- **Your goal**
This task calls for printing every entry exactly.

-*-*-

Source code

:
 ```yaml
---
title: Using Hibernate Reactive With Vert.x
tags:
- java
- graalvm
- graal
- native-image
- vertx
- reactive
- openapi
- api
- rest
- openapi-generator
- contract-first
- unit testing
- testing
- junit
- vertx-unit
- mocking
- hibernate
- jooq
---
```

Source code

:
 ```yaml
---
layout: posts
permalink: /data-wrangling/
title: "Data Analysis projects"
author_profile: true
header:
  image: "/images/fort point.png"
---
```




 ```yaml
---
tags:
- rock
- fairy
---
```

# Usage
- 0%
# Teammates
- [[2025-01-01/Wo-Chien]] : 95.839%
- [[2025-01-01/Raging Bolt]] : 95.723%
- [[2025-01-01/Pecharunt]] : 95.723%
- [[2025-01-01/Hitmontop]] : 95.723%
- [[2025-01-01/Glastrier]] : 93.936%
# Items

-*-*-

- **Response to this exercise**
Source code

:
 ```yaml
---
title: Using Hibernate Reactive With Vert.x
tags:
- java
- graalvm
- graal
- native-image
- vertx
- reactive
- openapi
- api
- rest
- openapi-generator
- contract-first
- unit testing
- testing
- junit
- vertx-unit
- mocking
- hibernate
- jooq
---
```

Source code

:
 ```yaml
---
layout: posts
permalink: /data-wrangling/
title: "Data Analysis projects"
author_profile: true
header:
  image: "/images/fort point.png"
---
```




 ```yaml
---
tags:
- rock
- fairy
---
```

# Usage
- 0%
# Teammates
- [[2025-01-01/Wo-Chien]] : 95.839%
- [[2025-01-01/Raging Bolt]] : 95.723%
- [[2025-01-01/Pecharunt]] : 95.723%
- [[2025-01-01/Hitmontop]] : 95.723%
- [[2025-01-01/Glastrier]] : 93.936%
# Items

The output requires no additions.